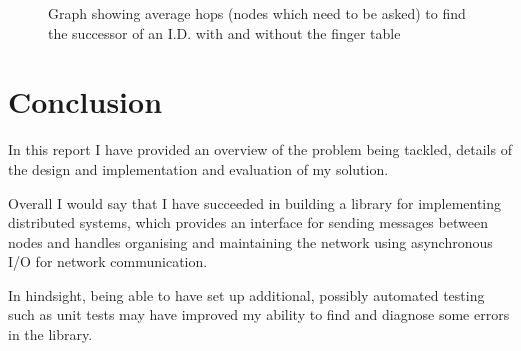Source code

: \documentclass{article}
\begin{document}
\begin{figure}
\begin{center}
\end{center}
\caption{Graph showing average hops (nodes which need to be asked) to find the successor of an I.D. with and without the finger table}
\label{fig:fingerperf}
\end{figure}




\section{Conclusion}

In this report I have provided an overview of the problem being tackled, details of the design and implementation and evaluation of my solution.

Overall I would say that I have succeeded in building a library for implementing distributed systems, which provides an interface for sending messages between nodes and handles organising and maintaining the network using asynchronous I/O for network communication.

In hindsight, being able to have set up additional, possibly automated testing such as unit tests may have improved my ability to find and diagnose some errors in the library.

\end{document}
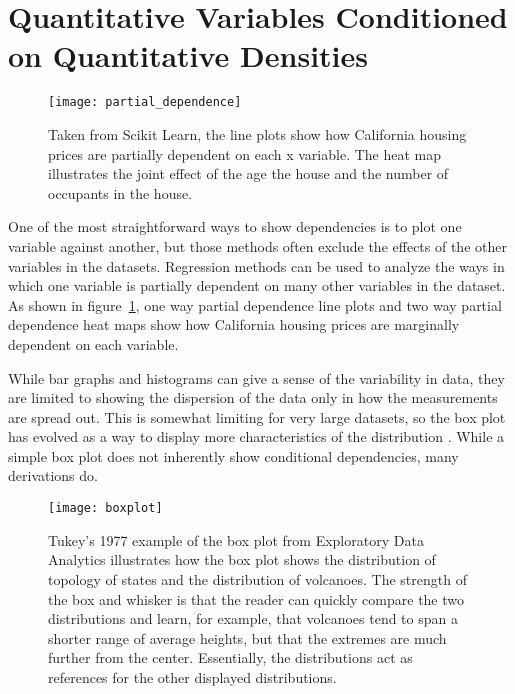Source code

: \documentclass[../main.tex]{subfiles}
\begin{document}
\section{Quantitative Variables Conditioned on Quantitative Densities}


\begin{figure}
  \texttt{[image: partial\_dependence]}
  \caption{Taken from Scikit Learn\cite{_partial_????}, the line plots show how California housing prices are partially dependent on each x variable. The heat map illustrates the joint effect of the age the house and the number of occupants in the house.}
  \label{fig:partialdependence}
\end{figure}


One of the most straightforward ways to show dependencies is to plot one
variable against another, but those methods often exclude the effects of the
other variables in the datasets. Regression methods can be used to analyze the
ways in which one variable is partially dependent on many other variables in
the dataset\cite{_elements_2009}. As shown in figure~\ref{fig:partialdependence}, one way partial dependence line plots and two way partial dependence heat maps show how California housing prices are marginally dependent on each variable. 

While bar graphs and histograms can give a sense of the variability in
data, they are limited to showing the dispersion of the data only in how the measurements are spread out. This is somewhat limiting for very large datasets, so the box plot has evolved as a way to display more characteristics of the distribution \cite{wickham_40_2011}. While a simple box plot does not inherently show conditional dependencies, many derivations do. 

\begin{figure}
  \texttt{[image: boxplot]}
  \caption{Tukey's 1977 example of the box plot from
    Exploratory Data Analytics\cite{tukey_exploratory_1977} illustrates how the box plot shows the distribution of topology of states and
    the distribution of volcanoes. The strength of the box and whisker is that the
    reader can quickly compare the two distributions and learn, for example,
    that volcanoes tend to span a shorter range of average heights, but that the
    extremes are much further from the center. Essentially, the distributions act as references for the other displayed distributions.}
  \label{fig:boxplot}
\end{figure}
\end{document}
****************
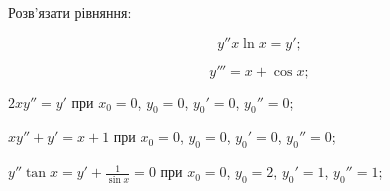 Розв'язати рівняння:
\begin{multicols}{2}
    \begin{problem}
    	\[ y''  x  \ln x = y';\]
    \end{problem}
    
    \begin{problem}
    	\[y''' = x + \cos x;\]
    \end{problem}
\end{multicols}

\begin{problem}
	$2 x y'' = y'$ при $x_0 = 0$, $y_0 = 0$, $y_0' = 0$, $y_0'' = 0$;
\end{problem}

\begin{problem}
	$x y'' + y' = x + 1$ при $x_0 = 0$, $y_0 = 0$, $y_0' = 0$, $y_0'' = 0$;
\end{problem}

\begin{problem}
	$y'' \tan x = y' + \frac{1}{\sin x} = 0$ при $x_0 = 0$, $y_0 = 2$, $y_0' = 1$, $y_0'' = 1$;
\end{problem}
****************
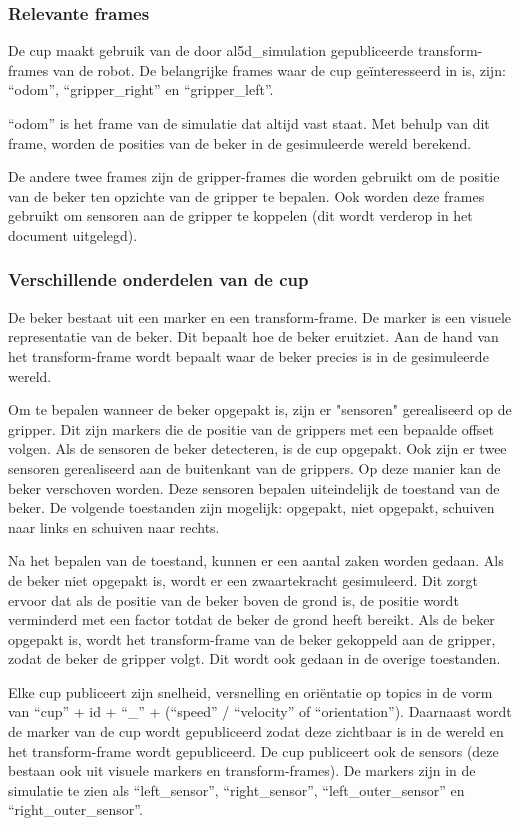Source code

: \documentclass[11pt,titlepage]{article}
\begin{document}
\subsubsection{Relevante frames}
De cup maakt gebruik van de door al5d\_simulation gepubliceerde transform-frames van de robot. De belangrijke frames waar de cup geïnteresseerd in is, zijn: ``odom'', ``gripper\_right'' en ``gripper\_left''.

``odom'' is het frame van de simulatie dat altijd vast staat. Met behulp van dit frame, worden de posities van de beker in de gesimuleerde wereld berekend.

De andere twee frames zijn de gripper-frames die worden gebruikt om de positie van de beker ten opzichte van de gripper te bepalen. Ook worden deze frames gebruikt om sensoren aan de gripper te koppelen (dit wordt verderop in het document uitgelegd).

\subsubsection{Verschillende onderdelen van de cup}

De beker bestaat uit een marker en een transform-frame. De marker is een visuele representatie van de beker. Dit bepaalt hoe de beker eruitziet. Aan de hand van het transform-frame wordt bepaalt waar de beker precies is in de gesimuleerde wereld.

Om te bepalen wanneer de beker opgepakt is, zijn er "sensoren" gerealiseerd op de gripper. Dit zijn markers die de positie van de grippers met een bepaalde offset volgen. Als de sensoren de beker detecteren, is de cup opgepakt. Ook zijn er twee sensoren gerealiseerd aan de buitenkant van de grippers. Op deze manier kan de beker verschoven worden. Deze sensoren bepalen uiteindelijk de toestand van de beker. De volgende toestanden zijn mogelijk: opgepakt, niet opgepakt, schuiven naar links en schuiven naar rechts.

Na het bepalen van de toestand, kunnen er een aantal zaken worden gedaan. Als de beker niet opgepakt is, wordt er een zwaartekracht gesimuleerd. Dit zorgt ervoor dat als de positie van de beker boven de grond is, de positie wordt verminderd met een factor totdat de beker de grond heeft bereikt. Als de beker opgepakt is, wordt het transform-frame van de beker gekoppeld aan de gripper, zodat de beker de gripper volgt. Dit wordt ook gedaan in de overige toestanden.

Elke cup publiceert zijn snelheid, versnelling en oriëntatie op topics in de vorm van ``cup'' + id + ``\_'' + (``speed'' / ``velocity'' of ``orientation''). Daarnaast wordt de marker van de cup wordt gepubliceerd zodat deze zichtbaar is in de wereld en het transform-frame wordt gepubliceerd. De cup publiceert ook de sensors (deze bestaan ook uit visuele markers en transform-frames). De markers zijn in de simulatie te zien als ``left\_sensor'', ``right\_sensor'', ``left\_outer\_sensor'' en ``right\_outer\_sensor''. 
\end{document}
****************
Each line of the material with the word "that" in it should be listed.

→ Expected answer
Overall I would say that I have succeeded in building a library for implementing distributed systems, which provides an interface for sending messages between nodes and handles organising and maintaining the network using asynchronous I/O for network communication.
    the distribution of volcanoes. The strength of the box and whisker is that the
    that volcanoes tend to span a shorter range of average heights, but that the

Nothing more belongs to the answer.